Today, the European Commission is proposing a new approach for a sustainable blue economy in the EU for the industries and sectors related to oceans, seas and coasts. A sustainable blue economy is essential to achieving the objectives of the European Green Deal and ensuring a green and inclusive recovery from the pandemic.
Frans Timmermans, Executive Vice-President for the Green Deal said:
“Healthy oceans are a precondition for a thriving blue economy. Pollution, overfishing and habitat destruction, coupled with the effects of the climate crisis, all threaten the rich marine biodiversity that the blue economy depends on. We must change tack and develop a sustainable blue economy where environmental protection and economic activities go hand in hand.”

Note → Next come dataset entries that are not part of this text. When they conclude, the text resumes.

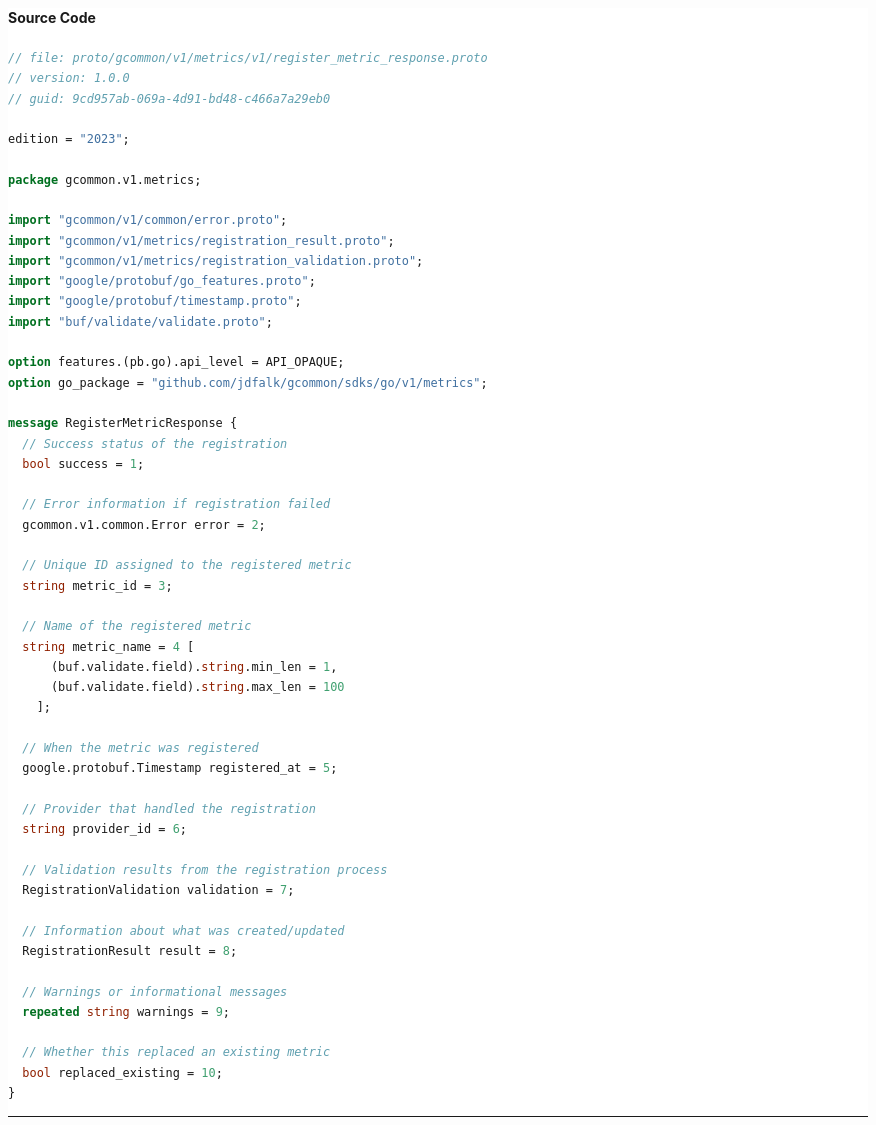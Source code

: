 #### Source Code

```protobuf
// file: proto/gcommon/v1/metrics/v1/register_metric_response.proto
// version: 1.0.0
// guid: 9cd957ab-069a-4d91-bd48-c466a7a29eb0

edition = "2023";

package gcommon.v1.metrics;

import "gcommon/v1/common/error.proto";
import "gcommon/v1/metrics/registration_result.proto";
import "gcommon/v1/metrics/registration_validation.proto";
import "google/protobuf/go_features.proto";
import "google/protobuf/timestamp.proto";
import "buf/validate/validate.proto";

option features.(pb.go).api_level = API_OPAQUE;
option go_package = "github.com/jdfalk/gcommon/sdks/go/v1/metrics";

message RegisterMetricResponse {
  // Success status of the registration
  bool success = 1;

  // Error information if registration failed
  gcommon.v1.common.Error error = 2;

  // Unique ID assigned to the registered metric
  string metric_id = 3;

  // Name of the registered metric
  string metric_name = 4 [
      (buf.validate.field).string.min_len = 1,
      (buf.validate.field).string.max_len = 100
    ];

  // When the metric was registered
  google.protobuf.Timestamp registered_at = 5;

  // Provider that handled the registration
  string provider_id = 6;

  // Validation results from the registration process
  RegistrationValidation validation = 7;

  // Information about what was created/updated
  RegistrationResult result = 8;

  // Warnings or informational messages
  repeated string warnings = 9;

  // Whether this replaced an existing metric
  bool replaced_existing = 10;
}
```

---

Virginijus Sinkevičius, Commissioner for the Environment, Fisheries and Maritime Affairs said:
“The pandemic has hit the marine economy sectors in different, but profound ways. We have an opportunity to start afresh, and we want to make sure that the recovery shifts the focus from mere exploitation to sustainability and resilience. Thus to be truly green, we must also think blue.”
All blue economy sectors including fisheries, aquaculture, coastal tourism, maritime transport, port activities and shipbuilding will have to reduce their environmental and climate impact. Tackling the climate and biodiversity crises requires healthy seas and a sustainable use of their resources to create alternatives to fossil fuels and traditional food production.
Transitioning to a sustainable blue economy requires investing in innovative technologies. Wave- and tidal energy, algae production, development of innovative fishing gear or restoration of marine ecosystems will create new green jobs and businesses in the blue economy.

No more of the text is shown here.